"""
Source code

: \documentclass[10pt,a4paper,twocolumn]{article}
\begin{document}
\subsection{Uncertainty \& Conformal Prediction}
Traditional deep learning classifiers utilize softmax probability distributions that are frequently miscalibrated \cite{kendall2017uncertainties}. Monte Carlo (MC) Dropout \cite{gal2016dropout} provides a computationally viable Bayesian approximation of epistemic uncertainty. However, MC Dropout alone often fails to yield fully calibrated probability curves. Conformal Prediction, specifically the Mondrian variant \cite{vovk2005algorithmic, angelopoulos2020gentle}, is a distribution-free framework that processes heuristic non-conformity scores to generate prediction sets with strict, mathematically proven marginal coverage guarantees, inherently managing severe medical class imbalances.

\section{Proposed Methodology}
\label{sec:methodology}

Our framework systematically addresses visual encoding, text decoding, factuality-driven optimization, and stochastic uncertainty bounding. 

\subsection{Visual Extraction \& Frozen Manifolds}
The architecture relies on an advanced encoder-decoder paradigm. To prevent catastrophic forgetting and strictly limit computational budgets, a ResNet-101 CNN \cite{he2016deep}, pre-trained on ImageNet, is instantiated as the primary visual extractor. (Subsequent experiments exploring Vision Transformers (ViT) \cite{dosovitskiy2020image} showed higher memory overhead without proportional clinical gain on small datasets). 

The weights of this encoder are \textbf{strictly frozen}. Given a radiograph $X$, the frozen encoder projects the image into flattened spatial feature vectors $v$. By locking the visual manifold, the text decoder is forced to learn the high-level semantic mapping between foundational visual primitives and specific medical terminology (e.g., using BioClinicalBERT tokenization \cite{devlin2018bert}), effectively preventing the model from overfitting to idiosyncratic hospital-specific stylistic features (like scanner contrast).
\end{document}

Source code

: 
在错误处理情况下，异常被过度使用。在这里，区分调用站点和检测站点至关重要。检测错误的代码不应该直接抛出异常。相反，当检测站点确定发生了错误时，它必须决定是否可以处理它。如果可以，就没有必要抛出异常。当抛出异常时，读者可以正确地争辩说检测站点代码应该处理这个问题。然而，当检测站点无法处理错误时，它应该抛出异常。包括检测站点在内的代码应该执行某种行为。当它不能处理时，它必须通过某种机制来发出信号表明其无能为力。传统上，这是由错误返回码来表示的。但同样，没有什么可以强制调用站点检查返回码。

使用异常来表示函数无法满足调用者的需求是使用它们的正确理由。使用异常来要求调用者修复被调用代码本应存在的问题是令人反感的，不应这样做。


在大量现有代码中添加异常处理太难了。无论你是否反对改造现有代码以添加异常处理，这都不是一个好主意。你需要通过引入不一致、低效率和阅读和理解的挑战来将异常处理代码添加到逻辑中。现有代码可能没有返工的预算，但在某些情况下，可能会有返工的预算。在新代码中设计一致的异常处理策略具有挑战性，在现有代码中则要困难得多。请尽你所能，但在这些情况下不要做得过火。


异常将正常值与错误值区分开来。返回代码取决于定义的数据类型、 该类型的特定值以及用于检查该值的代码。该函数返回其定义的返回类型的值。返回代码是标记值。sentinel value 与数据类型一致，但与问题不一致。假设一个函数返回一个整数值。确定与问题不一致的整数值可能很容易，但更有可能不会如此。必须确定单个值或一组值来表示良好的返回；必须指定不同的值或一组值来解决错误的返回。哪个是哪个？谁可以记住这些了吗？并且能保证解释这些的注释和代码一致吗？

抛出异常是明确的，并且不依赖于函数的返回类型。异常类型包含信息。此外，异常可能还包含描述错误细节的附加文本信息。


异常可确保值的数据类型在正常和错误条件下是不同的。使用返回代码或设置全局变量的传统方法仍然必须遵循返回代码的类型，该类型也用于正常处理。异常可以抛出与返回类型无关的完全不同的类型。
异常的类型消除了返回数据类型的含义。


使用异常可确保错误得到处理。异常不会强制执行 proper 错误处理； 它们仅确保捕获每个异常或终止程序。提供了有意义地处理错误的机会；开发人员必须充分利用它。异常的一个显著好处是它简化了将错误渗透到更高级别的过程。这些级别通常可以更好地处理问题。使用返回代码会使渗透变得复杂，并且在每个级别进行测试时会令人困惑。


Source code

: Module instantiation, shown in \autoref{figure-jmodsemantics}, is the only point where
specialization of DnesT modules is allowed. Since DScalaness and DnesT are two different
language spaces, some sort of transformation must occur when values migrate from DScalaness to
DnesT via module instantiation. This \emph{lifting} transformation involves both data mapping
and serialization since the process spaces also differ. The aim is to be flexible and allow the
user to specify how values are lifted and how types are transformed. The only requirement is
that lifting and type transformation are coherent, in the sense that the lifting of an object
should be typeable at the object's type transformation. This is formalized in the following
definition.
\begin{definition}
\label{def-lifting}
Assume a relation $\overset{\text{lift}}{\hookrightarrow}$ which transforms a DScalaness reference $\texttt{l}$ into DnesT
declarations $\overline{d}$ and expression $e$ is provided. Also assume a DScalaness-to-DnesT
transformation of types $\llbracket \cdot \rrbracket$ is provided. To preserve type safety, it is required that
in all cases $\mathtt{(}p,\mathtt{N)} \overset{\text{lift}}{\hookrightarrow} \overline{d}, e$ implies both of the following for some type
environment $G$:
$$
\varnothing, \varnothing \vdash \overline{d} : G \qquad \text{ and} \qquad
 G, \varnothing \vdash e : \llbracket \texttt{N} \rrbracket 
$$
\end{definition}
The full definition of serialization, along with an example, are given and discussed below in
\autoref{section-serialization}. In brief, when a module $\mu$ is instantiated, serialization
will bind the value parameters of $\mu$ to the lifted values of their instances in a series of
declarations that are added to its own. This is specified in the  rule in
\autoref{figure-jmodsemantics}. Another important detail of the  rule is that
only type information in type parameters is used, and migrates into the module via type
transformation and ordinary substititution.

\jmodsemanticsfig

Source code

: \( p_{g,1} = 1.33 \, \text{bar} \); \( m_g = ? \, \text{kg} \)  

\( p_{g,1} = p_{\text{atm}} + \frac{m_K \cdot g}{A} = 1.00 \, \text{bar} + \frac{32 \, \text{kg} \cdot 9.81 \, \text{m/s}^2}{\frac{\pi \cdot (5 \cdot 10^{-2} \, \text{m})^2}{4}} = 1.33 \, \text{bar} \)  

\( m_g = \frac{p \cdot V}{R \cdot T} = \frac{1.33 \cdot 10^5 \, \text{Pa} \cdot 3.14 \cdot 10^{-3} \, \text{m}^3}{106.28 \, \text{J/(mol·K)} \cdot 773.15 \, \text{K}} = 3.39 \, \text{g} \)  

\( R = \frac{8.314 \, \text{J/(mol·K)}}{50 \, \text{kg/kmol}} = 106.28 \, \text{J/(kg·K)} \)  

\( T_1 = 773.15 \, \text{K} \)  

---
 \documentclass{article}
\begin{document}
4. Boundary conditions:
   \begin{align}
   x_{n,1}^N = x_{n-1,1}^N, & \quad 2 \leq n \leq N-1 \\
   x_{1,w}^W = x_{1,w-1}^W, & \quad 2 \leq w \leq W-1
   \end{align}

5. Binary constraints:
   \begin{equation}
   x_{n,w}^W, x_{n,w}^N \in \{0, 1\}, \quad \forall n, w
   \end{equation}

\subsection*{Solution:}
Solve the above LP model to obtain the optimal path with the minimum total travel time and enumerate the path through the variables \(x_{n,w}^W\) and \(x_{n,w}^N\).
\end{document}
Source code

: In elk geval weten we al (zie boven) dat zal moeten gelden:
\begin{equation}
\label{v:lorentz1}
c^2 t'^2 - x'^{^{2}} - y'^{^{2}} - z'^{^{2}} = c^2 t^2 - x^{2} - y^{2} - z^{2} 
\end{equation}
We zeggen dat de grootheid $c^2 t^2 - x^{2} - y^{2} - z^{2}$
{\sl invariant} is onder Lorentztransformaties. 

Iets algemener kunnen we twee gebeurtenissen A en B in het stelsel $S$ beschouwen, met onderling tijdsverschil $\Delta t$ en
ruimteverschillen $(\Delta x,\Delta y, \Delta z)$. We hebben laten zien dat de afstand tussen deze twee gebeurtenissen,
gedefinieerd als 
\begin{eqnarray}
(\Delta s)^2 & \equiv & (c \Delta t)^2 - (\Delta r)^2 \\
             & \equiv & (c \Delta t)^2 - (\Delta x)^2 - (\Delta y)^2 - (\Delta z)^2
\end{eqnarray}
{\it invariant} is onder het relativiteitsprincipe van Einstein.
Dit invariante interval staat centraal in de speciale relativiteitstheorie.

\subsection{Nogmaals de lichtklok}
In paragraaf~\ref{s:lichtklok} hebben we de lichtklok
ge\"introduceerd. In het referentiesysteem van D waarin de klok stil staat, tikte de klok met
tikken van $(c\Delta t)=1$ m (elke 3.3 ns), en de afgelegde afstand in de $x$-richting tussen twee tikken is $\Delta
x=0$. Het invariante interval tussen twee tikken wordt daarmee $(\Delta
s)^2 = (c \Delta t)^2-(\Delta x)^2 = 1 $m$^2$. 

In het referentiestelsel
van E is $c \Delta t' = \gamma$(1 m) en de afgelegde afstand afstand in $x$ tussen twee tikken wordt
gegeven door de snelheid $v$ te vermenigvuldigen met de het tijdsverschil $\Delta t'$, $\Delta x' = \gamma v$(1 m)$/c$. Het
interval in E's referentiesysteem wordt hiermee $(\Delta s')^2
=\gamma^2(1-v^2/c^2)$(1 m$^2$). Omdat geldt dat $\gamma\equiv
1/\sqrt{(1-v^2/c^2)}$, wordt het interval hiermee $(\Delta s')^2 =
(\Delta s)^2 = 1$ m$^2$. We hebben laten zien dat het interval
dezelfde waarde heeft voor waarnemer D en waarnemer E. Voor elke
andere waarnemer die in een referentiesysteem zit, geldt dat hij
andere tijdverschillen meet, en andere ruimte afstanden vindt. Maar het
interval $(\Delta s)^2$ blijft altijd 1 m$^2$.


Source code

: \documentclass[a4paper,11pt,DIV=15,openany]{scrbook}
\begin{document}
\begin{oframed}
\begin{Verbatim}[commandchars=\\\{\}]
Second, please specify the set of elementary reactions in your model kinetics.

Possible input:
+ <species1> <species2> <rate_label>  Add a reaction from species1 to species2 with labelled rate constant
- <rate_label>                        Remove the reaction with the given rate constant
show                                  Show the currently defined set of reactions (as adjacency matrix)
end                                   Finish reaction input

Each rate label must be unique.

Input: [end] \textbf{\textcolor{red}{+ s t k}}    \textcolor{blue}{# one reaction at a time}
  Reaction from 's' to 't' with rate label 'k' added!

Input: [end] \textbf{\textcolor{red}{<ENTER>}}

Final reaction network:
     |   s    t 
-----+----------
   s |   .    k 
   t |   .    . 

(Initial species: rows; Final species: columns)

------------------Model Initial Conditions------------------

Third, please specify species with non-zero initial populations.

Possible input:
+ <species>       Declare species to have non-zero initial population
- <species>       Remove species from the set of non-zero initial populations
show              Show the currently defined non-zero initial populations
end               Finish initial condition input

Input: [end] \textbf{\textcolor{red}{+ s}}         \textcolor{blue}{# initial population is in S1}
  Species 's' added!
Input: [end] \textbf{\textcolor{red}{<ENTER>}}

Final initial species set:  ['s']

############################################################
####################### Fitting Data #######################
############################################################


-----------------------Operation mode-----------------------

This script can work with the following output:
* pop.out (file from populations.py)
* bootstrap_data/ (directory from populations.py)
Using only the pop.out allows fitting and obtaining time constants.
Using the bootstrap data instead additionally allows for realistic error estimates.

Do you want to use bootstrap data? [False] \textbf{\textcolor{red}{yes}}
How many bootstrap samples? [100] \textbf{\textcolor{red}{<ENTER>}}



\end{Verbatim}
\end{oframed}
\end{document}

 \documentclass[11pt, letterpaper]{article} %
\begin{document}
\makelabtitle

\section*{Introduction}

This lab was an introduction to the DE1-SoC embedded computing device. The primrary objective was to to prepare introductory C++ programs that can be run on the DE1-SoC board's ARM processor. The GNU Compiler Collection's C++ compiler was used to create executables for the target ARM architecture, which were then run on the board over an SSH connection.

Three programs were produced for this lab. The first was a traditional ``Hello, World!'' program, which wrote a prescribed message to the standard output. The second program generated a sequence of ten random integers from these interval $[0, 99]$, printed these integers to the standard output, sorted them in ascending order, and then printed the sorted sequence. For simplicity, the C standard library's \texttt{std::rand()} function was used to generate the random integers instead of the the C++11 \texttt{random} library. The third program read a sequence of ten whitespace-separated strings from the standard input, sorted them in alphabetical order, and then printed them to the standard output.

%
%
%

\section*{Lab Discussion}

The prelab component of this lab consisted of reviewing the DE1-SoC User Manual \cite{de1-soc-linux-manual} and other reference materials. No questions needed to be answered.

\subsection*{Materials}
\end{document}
"""
What to produce:
Start at the first line of the entries and stop at the line that contains "The architecture relies". Repeat every line in that span exactly, and nothing beyond it.

Solved problem:
Source code

: \documentclass[10pt,a4paper,twocolumn]{article}
\begin{document}
\subsection{Uncertainty \& Conformal Prediction}
Traditional deep learning classifiers utilize softmax probability distributions that are frequently miscalibrated \cite{kendall2017uncertainties}. Monte Carlo (MC) Dropout \cite{gal2016dropout} provides a computationally viable Bayesian approximation of epistemic uncertainty. However, MC Dropout alone often fails to yield fully calibrated probability curves. Conformal Prediction, specifically the Mondrian variant \cite{vovk2005algorithmic, angelopoulos2020gentle}, is a distribution-free framework that processes heuristic non-conformity scores to generate prediction sets with strict, mathematically proven marginal coverage guarantees, inherently managing severe medical class imbalances.

\section{Proposed Methodology}
\label{sec:methodology}

Our framework systematically addresses visual encoding, text decoding, factuality-driven optimization, and stochastic uncertainty bounding. 

\subsection{Visual Extraction \& Frozen Manifolds}
The architecture relies on an advanced encoder-decoder paradigm. To prevent catastrophic forgetting and strictly limit computational budgets, a ResNet-101 CNN \cite{he2016deep}, pre-trained on ImageNet, is instantiated as the primary visual extractor. (Subsequent experiments exploring Vision Transformers (ViT) \cite{dosovitskiy2020image} showed higher memory overhead without proportional clinical gain on small datasets). 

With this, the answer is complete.